[RECORDS TO USE Boundary: Start]

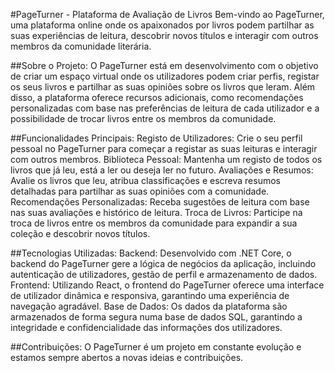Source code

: #PageTurner - Plataforma de Avaliação de Livros
Bem-vindo ao PageTurner, uma plataforma online onde os apaixonados por livros podem partilhar as suas experiências de leitura, descobrir novos títulos e interagir com outros membros da comunidade literária.

##Sobre o Projeto:
O PageTurner está em desenvolvimento com o objetivo de criar um espaço virtual onde os utilizadores podem criar perfis, registar os seus livros e partilhar as suas opiniões sobre os livros que leram. Além disso, a plataforma oferece recursos adicionais, como recomendações personalizadas com base nas preferências de leitura de cada utilizador e a possibilidade de trocar livros entre os membros da comunidade.

##Funcionalidades Principais:
Registo de Utilizadores: Crie o seu perfil pessoal no PageTurner para começar a registar as suas leituras e interagir com outros membros.
Biblioteca Pessoal: Mantenha um registo de todos os livros que já leu, está a ler ou deseja ler no futuro.
Avaliações e Resumos: Avalie os livros que leu, atribua classificações e escreva resumos detalhadas para partilhar as suas opiniões com a comunidade.
Recomendações Personalizadas: Receba sugestões de leitura com base nas suas avaliações e histórico de leitura.
Troca de Livros: Participe na troca de livros entre os membros da comunidade para expandir a sua coleção e descobrir novos títulos.

##Tecnologias Utilizadas:
Backend: Desenvolvido com .NET Core, o backend do PageTurner gere a lógica de negócios da aplicação, incluindo autenticação de utilizadores, gestão de perfil e armazenamento de dados.
Frontend: Utilizando React, o frontend do PageTurner oferece uma interface de utilizador dinâmica e responsiva, garantindo uma experiência de navegação agradável.
Base de Dados: Os dados da plataforma são armazenados de forma segura numa base de dados SQL, garantindo a integridade e confidencialidade das informações dos utilizadores.

##Contribuições:
O PageTurner é um projeto em constante evolução e estamos sempre abertos a novas ideias e contribuições.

[RECORDS TO USE Boundary: End]

▶ **ASSIGNED TASK**: As the answer, set down only the lines from the data above between the one holding "Biblioteca Pessoal: Mantenha" and the one holding "Backend: Desenvolvido com", inclusive, exactly as they read.

▶ **EXERCISE RESULT**:
Biblioteca Pessoal: Mantenha um registo de todos os livros que já leu, está a ler ou deseja ler no futuro.
Avaliações e Resumos: Avalie os livros que leu, atribua classificações e escreva resumos detalhadas para partilhar as suas opiniões com a comunidade.
Recomendações Personalizadas: Receba sugestões de leitura com base nas suas avaliações e histórico de leitura.
Troca de Livros: Participe na troca de livros entre os membros da comunidade para expandir a sua coleção e descobrir novos títulos.

##Tecnologias Utilizadas:
Backend: Desenvolvido com .NET Core, o backend do PageTurner gere a lógica de negócios da aplicação, incluindo autenticação de utilizadores, gestão de perfil e armazenamento de dados.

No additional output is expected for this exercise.